-- Goal of the exercise --
Entries follow. Give back exactly the lines starting at the one containing "<!-- START doctoc" and ending at the one containing "<!-- END doctoc", and no other lines.
** Opening Data shown block **
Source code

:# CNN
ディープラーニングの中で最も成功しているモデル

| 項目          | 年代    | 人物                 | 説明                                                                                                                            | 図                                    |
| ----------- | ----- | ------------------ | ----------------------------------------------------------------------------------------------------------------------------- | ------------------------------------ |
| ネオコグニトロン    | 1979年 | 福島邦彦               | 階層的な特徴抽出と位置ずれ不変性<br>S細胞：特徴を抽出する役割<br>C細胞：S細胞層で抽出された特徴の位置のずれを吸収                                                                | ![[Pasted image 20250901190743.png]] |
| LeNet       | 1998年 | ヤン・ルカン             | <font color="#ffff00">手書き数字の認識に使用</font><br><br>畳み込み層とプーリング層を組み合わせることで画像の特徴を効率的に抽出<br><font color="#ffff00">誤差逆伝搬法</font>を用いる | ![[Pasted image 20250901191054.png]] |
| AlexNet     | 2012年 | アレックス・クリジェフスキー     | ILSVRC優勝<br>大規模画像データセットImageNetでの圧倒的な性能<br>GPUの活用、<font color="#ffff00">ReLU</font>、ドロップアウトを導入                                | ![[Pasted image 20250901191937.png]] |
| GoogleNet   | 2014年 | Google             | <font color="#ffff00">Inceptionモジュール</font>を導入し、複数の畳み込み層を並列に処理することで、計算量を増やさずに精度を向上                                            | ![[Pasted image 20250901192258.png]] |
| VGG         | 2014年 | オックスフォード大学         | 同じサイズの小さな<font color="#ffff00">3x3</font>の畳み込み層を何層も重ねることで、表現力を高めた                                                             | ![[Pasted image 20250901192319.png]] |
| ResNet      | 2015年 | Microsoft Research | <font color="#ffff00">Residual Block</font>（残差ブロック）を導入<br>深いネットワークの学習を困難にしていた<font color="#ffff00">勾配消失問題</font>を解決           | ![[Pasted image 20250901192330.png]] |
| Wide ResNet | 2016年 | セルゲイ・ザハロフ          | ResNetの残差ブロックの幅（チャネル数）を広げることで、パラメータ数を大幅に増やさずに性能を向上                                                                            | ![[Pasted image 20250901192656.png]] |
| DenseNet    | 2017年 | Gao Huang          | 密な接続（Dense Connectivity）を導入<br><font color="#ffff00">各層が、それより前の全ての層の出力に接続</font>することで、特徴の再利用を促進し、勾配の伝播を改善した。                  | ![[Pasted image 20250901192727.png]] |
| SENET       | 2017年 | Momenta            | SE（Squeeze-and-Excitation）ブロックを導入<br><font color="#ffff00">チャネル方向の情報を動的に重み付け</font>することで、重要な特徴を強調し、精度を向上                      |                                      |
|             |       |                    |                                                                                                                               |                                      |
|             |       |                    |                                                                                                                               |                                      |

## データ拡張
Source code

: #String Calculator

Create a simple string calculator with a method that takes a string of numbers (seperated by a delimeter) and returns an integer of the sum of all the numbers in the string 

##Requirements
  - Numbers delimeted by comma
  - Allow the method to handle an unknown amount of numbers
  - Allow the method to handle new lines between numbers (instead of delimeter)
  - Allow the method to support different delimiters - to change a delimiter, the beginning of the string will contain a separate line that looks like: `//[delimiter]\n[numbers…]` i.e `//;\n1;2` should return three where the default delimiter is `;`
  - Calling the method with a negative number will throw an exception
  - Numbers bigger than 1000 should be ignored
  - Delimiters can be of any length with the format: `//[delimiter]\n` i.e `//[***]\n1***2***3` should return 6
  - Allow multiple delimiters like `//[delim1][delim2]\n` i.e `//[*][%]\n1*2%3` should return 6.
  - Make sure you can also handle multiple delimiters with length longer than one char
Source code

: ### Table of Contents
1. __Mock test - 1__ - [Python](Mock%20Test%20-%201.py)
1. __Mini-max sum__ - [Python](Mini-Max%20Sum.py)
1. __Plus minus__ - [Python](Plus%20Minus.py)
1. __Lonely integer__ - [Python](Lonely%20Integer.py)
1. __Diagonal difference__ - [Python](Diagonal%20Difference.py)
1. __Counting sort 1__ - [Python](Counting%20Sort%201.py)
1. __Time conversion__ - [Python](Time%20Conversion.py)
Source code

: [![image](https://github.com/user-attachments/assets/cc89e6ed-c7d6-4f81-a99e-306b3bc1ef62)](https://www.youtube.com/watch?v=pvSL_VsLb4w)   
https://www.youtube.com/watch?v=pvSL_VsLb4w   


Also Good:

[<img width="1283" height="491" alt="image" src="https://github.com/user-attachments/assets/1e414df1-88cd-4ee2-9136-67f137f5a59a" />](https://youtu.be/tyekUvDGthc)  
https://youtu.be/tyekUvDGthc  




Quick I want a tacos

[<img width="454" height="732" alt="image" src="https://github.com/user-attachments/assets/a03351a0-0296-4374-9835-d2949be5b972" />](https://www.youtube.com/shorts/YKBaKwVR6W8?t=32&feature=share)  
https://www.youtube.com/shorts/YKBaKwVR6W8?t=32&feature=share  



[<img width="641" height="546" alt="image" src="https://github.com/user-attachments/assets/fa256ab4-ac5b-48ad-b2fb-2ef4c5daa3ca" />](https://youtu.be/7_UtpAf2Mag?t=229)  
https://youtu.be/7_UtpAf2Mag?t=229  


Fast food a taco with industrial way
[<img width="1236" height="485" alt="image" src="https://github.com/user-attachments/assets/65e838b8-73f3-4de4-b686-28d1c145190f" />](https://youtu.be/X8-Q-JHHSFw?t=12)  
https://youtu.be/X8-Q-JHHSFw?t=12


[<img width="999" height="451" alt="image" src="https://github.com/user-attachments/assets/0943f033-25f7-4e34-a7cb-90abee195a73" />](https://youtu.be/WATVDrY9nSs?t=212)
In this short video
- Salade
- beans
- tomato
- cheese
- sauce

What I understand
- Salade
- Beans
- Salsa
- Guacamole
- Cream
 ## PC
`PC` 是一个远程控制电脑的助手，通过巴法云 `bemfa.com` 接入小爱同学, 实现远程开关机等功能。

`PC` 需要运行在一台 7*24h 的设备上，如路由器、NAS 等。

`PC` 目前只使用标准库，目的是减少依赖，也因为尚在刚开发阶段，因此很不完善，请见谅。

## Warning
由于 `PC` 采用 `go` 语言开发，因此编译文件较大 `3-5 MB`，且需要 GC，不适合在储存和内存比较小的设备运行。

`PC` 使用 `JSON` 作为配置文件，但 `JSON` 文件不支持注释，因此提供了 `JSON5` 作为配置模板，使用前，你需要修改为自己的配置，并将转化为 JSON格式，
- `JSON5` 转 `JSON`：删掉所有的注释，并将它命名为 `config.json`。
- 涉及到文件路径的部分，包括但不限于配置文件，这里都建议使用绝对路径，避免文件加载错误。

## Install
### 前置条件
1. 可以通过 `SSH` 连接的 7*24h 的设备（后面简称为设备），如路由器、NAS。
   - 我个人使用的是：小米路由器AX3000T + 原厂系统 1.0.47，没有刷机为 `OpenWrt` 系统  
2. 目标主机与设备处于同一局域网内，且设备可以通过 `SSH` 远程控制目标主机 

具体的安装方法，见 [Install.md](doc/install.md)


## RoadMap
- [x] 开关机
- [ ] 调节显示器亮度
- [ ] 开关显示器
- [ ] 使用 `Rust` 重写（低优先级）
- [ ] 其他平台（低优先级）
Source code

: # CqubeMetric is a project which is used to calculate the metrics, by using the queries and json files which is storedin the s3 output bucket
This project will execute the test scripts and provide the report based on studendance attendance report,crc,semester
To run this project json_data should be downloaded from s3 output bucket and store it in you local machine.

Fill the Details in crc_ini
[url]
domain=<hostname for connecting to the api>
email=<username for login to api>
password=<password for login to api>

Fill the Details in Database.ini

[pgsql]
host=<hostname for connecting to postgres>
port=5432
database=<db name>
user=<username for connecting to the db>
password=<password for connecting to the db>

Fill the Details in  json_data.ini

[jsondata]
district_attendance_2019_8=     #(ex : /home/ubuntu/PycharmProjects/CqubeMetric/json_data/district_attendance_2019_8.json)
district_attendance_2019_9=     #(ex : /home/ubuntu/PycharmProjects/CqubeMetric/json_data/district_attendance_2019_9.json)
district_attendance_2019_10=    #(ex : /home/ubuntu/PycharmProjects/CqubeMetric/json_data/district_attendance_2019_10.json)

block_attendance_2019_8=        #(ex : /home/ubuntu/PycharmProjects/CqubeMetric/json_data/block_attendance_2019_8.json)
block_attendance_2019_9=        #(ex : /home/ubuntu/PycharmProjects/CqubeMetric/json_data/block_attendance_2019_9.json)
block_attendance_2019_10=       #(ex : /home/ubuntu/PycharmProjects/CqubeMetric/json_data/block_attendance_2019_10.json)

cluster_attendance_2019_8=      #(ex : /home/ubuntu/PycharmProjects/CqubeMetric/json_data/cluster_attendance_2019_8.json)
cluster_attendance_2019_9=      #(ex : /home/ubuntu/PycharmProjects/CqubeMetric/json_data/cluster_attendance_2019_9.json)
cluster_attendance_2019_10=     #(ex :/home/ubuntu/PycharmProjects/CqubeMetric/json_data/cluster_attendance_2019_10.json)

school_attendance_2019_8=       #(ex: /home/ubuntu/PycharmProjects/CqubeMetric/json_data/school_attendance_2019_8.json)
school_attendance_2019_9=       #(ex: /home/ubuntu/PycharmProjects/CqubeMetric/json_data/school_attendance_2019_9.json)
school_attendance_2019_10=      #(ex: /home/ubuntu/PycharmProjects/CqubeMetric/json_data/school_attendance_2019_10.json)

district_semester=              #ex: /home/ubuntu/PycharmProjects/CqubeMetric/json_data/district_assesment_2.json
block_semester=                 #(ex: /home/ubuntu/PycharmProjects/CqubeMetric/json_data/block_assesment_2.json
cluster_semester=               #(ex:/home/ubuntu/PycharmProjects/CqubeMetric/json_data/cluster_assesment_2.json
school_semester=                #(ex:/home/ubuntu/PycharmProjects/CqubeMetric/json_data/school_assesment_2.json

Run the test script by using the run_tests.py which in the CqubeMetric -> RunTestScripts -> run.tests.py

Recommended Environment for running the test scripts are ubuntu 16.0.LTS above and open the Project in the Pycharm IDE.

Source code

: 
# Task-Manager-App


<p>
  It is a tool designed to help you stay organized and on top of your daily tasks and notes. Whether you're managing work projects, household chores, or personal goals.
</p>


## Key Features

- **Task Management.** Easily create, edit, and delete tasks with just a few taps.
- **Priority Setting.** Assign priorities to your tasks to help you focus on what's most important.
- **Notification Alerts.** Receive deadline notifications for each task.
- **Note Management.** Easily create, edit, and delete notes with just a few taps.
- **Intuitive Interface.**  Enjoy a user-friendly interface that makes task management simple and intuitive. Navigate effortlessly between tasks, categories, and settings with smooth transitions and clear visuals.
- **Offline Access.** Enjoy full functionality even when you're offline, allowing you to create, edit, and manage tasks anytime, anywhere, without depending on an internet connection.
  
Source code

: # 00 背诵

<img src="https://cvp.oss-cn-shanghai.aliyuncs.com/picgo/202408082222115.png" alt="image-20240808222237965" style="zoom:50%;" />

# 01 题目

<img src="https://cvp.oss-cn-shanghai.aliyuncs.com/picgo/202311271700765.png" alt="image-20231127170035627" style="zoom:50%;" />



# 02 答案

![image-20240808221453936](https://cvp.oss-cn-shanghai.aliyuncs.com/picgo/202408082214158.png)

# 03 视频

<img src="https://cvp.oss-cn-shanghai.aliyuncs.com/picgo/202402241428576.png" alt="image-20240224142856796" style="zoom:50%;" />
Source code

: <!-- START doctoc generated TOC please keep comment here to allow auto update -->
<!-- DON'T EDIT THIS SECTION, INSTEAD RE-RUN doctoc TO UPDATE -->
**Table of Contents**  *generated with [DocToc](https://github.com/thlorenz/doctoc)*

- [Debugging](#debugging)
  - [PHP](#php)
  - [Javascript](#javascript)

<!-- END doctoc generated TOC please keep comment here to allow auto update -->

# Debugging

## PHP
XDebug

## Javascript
** Closing Data shown block **
-- Response box --
: <!-- START doctoc generated TOC please keep comment here to allow auto update -->
<!-- DON'T EDIT THIS SECTION, INSTEAD RE-RUN doctoc TO UPDATE -->
**Table of Contents**  *generated with [DocToc](https://github.com/thlorenz/doctoc)*

- [Debugging](#debugging)
  - [PHP](#php)
  - [Javascript](#javascript)

<!-- END doctoc generated TOC please keep comment here to allow auto update -->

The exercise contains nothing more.